Next Steps that ANYONE can take

Learn

  • Reading materials
    • The Revolution: A Field Manual for Changing Your World, Wallis, Haseltine, Beckmann, Smith
    • The AIDS Crisis: What We Can Do , Dortzback, Long
    • The Hope Factor: Engaging the Church in the HIV/AIDS Crisis , Yamamori, Dageforde, Bruner

Pray

  • Pray for your church’s role.
  • Pray for your role as an individual and family.
  • Pray as a family. Cut and paste a picture from a waiting child listing to make bookmarks for your entire family. Commit as a family to praying for this child every time you open your book.
  • Pray while waiting in line. Go online to find a waiting child listing ( www.adoptuskids.org or www.rainbowkids.com). Print out a picture and description of a waiting child and tape it to your dashboard. Every time you find yourself waiting – in traffic, at a stoplight, in the drive-thru – pray for this child.
  • Pray as a small group. Organize an evening prayer vigil on behalf of the orphan and waiting child. Invite other churches to join you as well. You can pray for children all over the world or you can ask your local foster care office for pictures and names of waiting children in your city to pray for.

Give

  • Donate your old cell phones. CARE and Collective Good International are working together on a major mobile phone recycling initiative. It’s designed to capture idle mobile phones in North America and redeploy them, solving an environmental problem, raising funds for CARE and bridging the digital div
  • Research and find an agency in Africa that really hits home for you, then make a monthly commitment to them and yourself to give back.
  • Build an orphanage—it’s not as hard as it sounds. Visit www.worldorphans.org to learn how a gift of $4,000 to $8,000 can cover the building costs of a new orphanage in one of dozens of countries. These homes are built in conjunction with a local church.
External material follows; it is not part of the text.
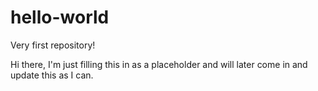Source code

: # hello-world
Very first repository!

Hi there, I'm just filling this in as a placeholder and will later come in and update this as I can.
Consider raising this money as a small group, Sunday school class, or youth ministry.
  • Give financially to a family in the process of adoption. See www.shaohannahshope.com and www.lifeintl.org for more information about financial assistance for adoptive families.
  • Drink only water for two weeks. Save all your change for a month. Rent a video instead of going to the movies. Donate that money.

Do

  • Visit the original "click-to-give" Internet site ( http://www.thehungersite.com) started in 1999 to combat hunger one click at a time. Each daily click is free to the visitor, and provides the value of 1.1 cups of staple food. 100% of site advertising is used to feed the hungry through partners Mercy Corps and America's Second Harvest.
  • Use the search engine www.goodsearch.com. Organizations like Compassion International, Blood:Water Mission, World Relief, World Vision, Oxfam America, Africans Orphaned by AIDS, and Africa AIDS Education & Prevention Organization Sierra Leone Project, among many others, benefit from each search done on their behalf.
  • Volunteer with Feed My Starving Children packing meals. Their approach is simple: volunteers pack nutritious meals made up of rice, soy, vitamins and dehydrated vegetables, and we partner with relief organizations worldwide to distribute these meals to starving children. You can spend donate 2 hours of your time individually, as a family or with your Community Group, and help put together meals that will feed children all over the world.
  • Organize a drive to collect school supplies or shoes in your church or community group. To learn more visit www.gainusa.org (click on “Projects”) or www.shoesfororphansouls.org.
  • If you’re a parent, look for a cool “African experience” to share as a family.
  • If you’re a student, do a research paper on Africa.
  • Go to www.compassion.com or www.worldvision.com and choose to sponsor a child (you can even plug in your children’s birthdates and find children who were born on the same day). Then involve them in saving every month for their support (which is only $32 and $35 respectively), and then have them write these children and become pen pals.
  • Head to www.tenthousandvillages.com. Here you’ll find a website filled with beautiful things, everything from jewelry to stationery to toys & games, created by artisans all over the world who will benefit greatly from your business.
  • Visit www.samaritanspurse.org and click on their Gift Catalog. You can donate to this organization in amounts as small as just $4 to provide a needy child with healthy milk for a week or $9 to purchase a packet of seeds for a family in another country to start their own vegetable garden.
  • Go to The Gap. All (PRODUCT) RED items will give 50% of the net proceeds to fighting AIDS in Africa by providing medicine that will help pregnant women prevent the spread of the disease to their babies.
  • Compose a letter to the editor of your local newspaper or to your favorite magazine telling them about an issue that is important to you or highlighting an organization that is doing well in your community or on the other side of the world.
  • Go to http://www.house.gov/, type in your zip code, and you’ll be given your representatives’ names. You can sometimes even email them right then and there. Don’t be intimidated, just tell them what’s on your mind.
  • Join the AIDS Walk for Orphans. Walk 6,000 steps for the 6,000 children orphaned daily on World AIDS Day, December 1.
  • You can give a child a home through international adoption. To learn more about adoption, download Welcome Home: Eight Steps to Adoption, or to explore other information and identify key adoption agencies at www.HopeForOrphans.com; or contact the Adoption Resource Connection at http://www.arc-adopt.org for more information.

Go

  • Go on a missions' trip to an orphanage. You can go on a construction trip, a medical trip or a trip to help conduct vacation bible school. Taking your family on an orphanage mission trip can be life changing. Visit the following websites for more information: www.gainusa.org, www.helporphans.org, www.hopechest.org.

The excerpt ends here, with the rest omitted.